I had intended to re-familiarise myself with any work that was associated with the artists and writers involved with the forthcoming conference being organised by the Blk Art Group Research Project 2012 on 27th October 2012. Sonia Hope (the Stuart Hall Library librarian) kindly dug out material for me including a couple of booklets of exhibition documentation and Kobena Mercer’s edited series Annotating Art Histories of four publications published by Iniva and MIT press between 2005 and 2008.
But this was not to be…
Instead I read through and prepared myself for a discussion with two writers and scholars about issues of ethics, multiculturalism and cultural politics – equally interesting and so relevant to what I am sure will be part of future discussions, presentations and conversations. The articles I perused are:
Ferreira de Silva, Denise (2009), ‘No-bodies: Law, Raciality and Violence’, Griffith Law Review, 18: 2, 212 – 236.

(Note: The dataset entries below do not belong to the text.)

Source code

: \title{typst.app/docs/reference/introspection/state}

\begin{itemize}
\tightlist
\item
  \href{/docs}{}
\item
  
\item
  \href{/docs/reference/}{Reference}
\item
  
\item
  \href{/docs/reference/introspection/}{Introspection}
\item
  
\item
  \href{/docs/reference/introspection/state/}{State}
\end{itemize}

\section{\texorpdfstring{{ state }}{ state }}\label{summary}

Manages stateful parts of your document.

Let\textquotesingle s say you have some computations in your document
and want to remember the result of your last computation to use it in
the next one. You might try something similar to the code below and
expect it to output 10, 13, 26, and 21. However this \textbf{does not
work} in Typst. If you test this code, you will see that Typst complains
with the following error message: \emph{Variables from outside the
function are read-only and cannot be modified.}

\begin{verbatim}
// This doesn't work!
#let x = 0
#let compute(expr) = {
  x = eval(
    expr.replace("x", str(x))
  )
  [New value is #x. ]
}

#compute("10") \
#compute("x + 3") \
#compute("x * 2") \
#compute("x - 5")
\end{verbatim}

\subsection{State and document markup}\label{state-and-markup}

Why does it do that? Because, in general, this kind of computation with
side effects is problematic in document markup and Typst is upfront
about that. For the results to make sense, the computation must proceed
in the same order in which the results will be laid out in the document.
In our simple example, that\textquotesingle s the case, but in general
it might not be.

Sharma, Ashwani (2009), ‘Postcolonial racism: white paranoia and the terrors of multiculturalism’, in Huggan, Graham & Law, Ian, (eds.) Racism Postcolonialism Europe, Liverpool: Liverpool University Press, 119 – 130.
They make for great reading – and inspiration for considering the ethics of violence (as it is enacted onto black Brazilian bodies) and the melancholic space of Europe.
My first contribution to the blog – less wordy, more visuals and hope to have some people commenting. More later.